To troubleshoot this issue, check the following:

  1. Make sure your root CA certificate is added to the CT log's truststore by the CT log operator.

    To check which roots are accepted by a CT log, send a GET request to https://<log server>/ct/v1/get-roots as explained in RFC 6962, section 4.7 Retrieve Accepted Root Certificates. For more information, refer to RFC 6962.

  2. All certificates are not accepted by all logs. In particular, some CT logs like Google's Argon logs and Cloudflare's Nimbus logs only accept certificates with a certain year for the output. When you add these logs, you should always enable the option for sharded CT logs as explained in Expiration Time Based CT Logs. If you are unsure which certificates a particular log accepts, contact the CT log operator.

  3. Inspect the logs and look for the JSON error message returned from the CT log server. This message is logged at INFO level as of EJBCA 6.14 and looks something like the following example:

    2018-06-01 13:37:00,000 INFO [org.cesecore.certificates.certificatetransparency.HttpPostTimeoutInvoker] (pool-30-thread-3) Error content from CT log was: {
      "error_message": "Foo.",
      "success": false

    The log entry will only be written to the log if you receive an HTTP response from the CT log with an HTTP status code x, 200 ≤ x ≤ 299. That is, if the CT submission failed due to a TLS error, this message will not be written to the log.

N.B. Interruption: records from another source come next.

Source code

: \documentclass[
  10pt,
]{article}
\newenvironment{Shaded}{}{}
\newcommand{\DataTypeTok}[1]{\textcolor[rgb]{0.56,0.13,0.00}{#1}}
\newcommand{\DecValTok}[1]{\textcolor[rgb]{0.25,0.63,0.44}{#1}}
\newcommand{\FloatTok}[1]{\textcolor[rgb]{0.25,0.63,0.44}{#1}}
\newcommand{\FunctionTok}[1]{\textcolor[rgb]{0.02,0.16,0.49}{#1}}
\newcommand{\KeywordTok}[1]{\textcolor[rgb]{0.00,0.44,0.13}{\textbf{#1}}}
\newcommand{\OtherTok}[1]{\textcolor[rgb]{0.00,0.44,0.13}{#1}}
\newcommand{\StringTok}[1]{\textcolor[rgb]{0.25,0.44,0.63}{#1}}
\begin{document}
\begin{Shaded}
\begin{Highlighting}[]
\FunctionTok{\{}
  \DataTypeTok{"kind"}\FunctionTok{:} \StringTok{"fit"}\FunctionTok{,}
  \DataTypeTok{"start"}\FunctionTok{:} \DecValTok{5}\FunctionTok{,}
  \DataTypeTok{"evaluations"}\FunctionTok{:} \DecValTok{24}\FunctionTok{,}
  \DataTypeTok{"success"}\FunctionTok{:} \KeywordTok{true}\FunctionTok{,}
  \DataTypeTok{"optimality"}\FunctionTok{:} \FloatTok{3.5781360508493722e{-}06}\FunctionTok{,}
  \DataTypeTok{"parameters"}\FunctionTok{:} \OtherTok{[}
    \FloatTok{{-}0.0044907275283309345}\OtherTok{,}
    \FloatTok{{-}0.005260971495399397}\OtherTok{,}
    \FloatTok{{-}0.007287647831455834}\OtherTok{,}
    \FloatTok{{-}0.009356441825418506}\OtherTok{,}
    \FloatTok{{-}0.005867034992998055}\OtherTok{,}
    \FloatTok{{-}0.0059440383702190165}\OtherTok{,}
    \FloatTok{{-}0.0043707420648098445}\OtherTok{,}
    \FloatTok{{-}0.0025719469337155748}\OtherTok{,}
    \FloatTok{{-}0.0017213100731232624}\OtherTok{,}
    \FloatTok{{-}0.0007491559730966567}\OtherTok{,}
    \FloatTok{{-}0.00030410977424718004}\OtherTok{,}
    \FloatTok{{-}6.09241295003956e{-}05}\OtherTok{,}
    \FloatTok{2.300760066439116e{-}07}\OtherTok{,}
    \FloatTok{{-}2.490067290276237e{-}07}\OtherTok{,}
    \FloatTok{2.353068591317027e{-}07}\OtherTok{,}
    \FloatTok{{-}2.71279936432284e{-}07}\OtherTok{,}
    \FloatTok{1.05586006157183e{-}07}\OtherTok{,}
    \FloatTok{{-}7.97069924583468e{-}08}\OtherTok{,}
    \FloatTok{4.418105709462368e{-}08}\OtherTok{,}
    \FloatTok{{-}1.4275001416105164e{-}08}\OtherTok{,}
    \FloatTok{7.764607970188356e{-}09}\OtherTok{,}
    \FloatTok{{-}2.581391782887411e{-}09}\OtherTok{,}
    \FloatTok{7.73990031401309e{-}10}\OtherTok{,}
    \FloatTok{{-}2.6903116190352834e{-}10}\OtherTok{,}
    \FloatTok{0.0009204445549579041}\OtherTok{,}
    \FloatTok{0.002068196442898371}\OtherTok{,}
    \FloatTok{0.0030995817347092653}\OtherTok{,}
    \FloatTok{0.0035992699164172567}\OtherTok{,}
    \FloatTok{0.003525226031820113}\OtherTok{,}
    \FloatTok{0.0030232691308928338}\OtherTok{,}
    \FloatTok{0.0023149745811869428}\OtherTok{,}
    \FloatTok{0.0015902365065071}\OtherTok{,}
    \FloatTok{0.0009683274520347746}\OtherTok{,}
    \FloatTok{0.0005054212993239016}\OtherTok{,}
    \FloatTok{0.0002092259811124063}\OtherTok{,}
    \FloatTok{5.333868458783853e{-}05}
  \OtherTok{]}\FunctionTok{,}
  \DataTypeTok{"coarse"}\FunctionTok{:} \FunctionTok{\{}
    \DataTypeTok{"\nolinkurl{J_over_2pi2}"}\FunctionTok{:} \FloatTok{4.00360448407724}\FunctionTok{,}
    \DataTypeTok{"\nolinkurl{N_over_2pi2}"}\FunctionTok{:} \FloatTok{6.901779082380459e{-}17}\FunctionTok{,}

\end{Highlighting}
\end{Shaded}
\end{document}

  4. CT log servers have built-in rate-limiting. Some rate-limiters are global and may affect you even if your submission rate is low. CT issues caused by rate-limiting can be hard to troubleshoot since errors appear sporadically and seemingly at random. If the error message from the log server contains something like "invalid request" or "rate limit" you may be a victim of rate-limiting. To make sure EJBCA can issue the certificate even if some of the CT logs are unable to fulfill your request, you should add additional log servers to your CT log configuration.

Persisting Precertificates and OCSP

EJBCA generates a precertificate (RFC 6962) which is submitted to the configured CT logs before issuance of the final certificate. If (and only if) a sufficient number of SCTs are received in response, the final certificate is issued. In the event of not generating the final certificate due to insufficient SCT responses, failure to contact enough CT logs or any internal error after a precertificate has been generated, the transaction will be rolled back but the precertificate will be persisted in the database (as of EJBCA 7.3.1), and published to configured publishers.

Even though the precertificate itself is useless after a failed issuance, it is according to RFC 6962 a binding intent to issue the certificate. Therefore it is persisted in the database (with status 'good' ) in order for OCSP to respond in accordance with Mozilla's policy and CA/B Forum expectations. Revocation of precertificates is handled the same way as real certificates in EJBCA and will be written to the CRL.